The two sides will continue to address the consequences of war and provide mutual support in multilateral forums and mechanisms, especially those led by ASEAN.

He also affirmed that the Vietnamese Ministry of National Defense is prepared to host high-ranking RoK officers in Vietnam for participation in senior training courses at the National Defense Academy and Vietnamese language courses at the Military Science Academy.

Deputy Minister of National Defense Hoang Xuan Chien (fifth from right) shakes hands with his RoK counterpart Kim Seon Ho at the 11th Vietnam-Republic of Korea (RoK). Photo: VNA

RoK Deputy Minister of National Defense Kim Seon Ho stated that this dialogue provides an opportune moment for the two sides to review the outcomes of bilateral defense cooperation in recent times and to explore future directions for cooperation.

He emphasized Korea’s commitment to expanding defense cooperation with Vietnam and proposed that the two sides maintain existing areas of cooperation while developing new areas on the foundation of the friendly relationship between the two countries.

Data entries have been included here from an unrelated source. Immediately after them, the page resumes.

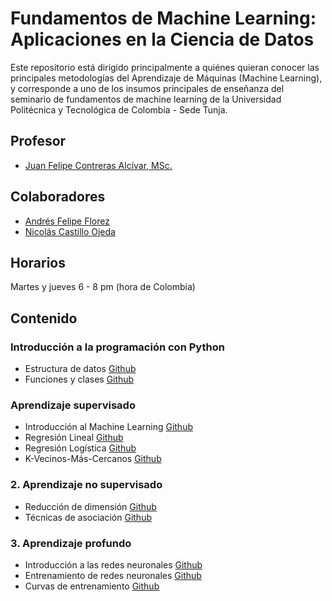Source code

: # Fundamentos de Machine Learning: Aplicaciones en la Ciencia de Datos

Este repositorio está dirigido principalmente a quiénes quieran conocer las principales metodologías del Aprendizaje de Máquinas (Machine Learning), y corresponde a uno de los insumos principales de enseñanza del seminario de fundamentos de machine learning de la Universidad Politécnica y Tecnológica de Colombia - Sede Tunja.

## Profesor

- [Juan Felipe Contreras Alcívar, MSc.](https://www.linkedin.com/in/juanf-contreras/)

## Colaboradores

- [Andrés Felipe Florez](https://www.linkedin.com/in/felipeflorezo/)
- [Nicolás Castillo Ojeda](https://www.linkedin.com/in/nicolas-castillo-ak/)

## Horarios

Martes y jueves 6 - 8 pm (hora de Colombia)

## Contenido

### Introducción a la programación con Python

- Estructura de datos [Github](/0_Intro_Python/1_Datos.ipynb)
- Funciones y clases [Github](/0_Intro_Python/2_Funciones_Clases.ipynb)

### Aprendizaje supervisado

- Introducción al Machine Learning [Github](/1_Aprendizaje_Supervisado/1_Machine_Learning.ipynb)
- Regresión Lineal [Github](/1_Aprendizaje_Supervisado/2_Regresión_Lineal.ipynb)
- Regresión Logística [Github](/1_Aprendizaje_Supervisado/4_Regresión_Logística.ipynb)
- K-Vecinos-Más-Cercanos [Github](/1_Aprendizaje_Supervisado/5_KNN.ipynb)

### 2. Aprendizaje no supervisado

- Reducción de dimensión [Github](/2_Aprendizaje_No_Supervisado/1_Reducción_Dimensión.ipynb)
- Técnicas de asociación [Github](/2_Aprendizaje_No_Supervisado/2_Agrupamiento.ipynb)

### 3. Aprendizaje profundo

- Introducción a las redes neuronales [Github](/3_Aprendizaje_Profundo/1_Intro_Redes_Neuronales.ipynb)
- Entrenamiento de redes neuronales [Github](/3_Aprendizaje_Profundo/2_Entrenamiento_RNA.ipynb)
- Curvas de entrenamiento [Github](/3_Aprendizaje_Profundo/3_Curvas_entrenamiento.ipynb)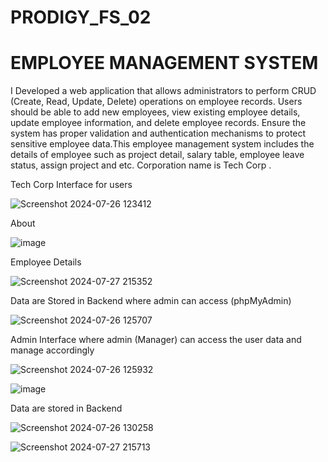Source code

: # PRODIGY_FS_02
# EMPLOYEE MANAGEMENT SYSTEM
I Developed a web application that allows administrators to perform CRUD (Create, Read, Update, Delete) operations on employee records. Users should be able to add new employees, view existing employee details, update employee information, and delete employee records. Ensure the system has proper validation and authentication mechanisms to protect sensitive employee data.This employee management system includes the details of employee such as project detail, salary table, employee leave status, assign project and etc. Corporation name is Tech Corp .

Tech Corp Interface for users

![Screenshot 2024-07-26 123412](https://github.com/user-attachments/assets/155f53ac-639c-4fd8-b168-f140296d314b)

About

![image](https://github.com/user-attachments/assets/7c786f3d-cec9-494d-ad98-44be4b6c4e03)


Employee Details

![Screenshot 2024-07-27 215352](https://github.com/user-attachments/assets/b37b70ab-39a0-4565-86e5-506ff7263af7)


Data are Stored in Backend where admin can access (phpMyAdmin)

![Screenshot 2024-07-26 125707](https://github.com/user-attachments/assets/675d5164-f469-4150-ac25-e67bb71242fa)

Admin Interface 
where admin (Manager) can access the user data and manage accordingly

![Screenshot 2024-07-26 125932](https://github.com/user-attachments/assets/3337bd35-eecc-4a06-9108-e29951f6af35)

![image](https://github.com/user-attachments/assets/d6e6cbfb-dd15-4621-b86a-7564610fe19d)


Data are stored in Backend


![Screenshot 2024-07-26 130258](https://github.com/user-attachments/assets/5e67971c-e8eb-4907-8d32-1cccb74da90f)



![Screenshot 2024-07-27 215713](https://github.com/user-attachments/assets/52f19818-1a23-4ee4-8736-4ec4d77c981d)













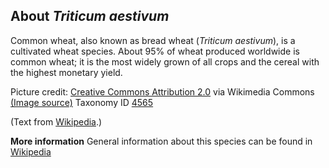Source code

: **About *Triticum aestivum***
-------------------------
Common wheat, also known as bread wheat (*Triticum aestivum*), is a 
cultivated wheat species. About 95% of wheat produced worldwide is 
common wheat; it is the most widely grown of all crops and the cereal 
with the highest monetary yield.


Picture credit: [Creative Commons Attribution 2.0](https://creativecommons.org/licenses/by/2.0) via Wikimedia Commons [(Image source)](https://en.wikipedia.org/wiki/File:Bl%C3%A9_tendre_(GRAPELLI)_AO-5-cliche_Jean_Weber_(5)_%2823975019962%29.jpg)
Taxonomy ID [4565](https://www.uniprot.org/taxonomy/4565)

(Text from [Wikipedia](https://en.wikipedia.org/).)

**More information**
General information about this species can be found in [Wikipedia](https://en.wikipedia.org/wiki/Common_wheat)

During the dialogue, the two sides discussed world and regional issues of mutual concern.

Regarding the East Sea issue, Chien underlined Vietnam’s unwavering commitment to resolving all disputes through peaceful means, based on international law and commitments in the region, including the 1982 United Nations Convention on the Law of the Sea (UNCLOS), the ASEAN six-point principles on the East Sea, the Declaration on the Conduct of Parties in the waters (DOC), and the advancement of substantive and effective negotiations on a Code of Conduct in the East Sea (COC).

On the situation on the Korean Peninsula, he conveyed Vietnam’s stance against the proliferation of weapons of mass destruction, its support for the denuclearization of the area, and its support for the peaceful resolution of issues through dialogue.